Description of the task => Within the entries below, find each line containing the word "Tests" and copy it.

(Stored data entries)
######
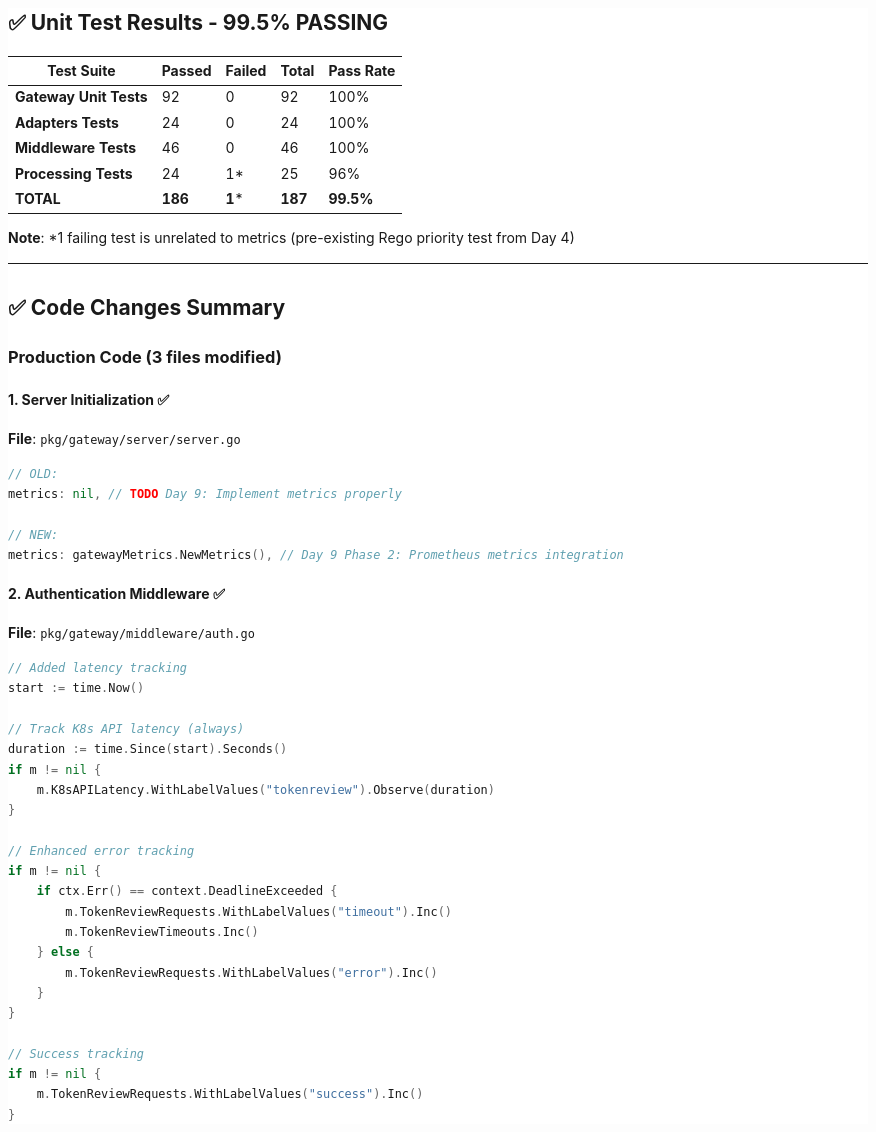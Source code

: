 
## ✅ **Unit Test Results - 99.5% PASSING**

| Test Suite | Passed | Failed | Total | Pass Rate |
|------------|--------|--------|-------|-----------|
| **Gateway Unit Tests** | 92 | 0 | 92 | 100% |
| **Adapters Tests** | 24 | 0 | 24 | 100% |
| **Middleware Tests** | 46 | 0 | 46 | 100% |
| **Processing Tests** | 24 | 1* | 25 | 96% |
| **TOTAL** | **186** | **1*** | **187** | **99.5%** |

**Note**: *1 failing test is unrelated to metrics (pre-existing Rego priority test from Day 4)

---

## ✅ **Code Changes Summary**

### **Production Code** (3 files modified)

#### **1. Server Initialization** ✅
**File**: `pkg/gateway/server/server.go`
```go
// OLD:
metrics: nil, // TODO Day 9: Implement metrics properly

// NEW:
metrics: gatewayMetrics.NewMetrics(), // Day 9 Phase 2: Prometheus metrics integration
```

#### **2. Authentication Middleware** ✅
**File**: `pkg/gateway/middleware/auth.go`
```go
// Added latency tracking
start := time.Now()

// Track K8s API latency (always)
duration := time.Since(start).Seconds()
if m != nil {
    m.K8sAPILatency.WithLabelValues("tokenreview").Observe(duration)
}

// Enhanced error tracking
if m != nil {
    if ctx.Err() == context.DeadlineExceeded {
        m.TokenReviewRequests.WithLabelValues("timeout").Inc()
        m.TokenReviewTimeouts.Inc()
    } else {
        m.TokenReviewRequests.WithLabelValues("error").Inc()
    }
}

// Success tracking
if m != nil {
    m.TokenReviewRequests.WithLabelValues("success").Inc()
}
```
######
Response to this exercise =>
| **Gateway Unit Tests** | 92 | 0 | 92 | 100% |
| **Adapters Tests** | 24 | 0 | 24 | 100% |
| **Middleware Tests** | 46 | 0 | 46 | 100% |
| **Processing Tests** | 24 | 1* | 25 | 96% |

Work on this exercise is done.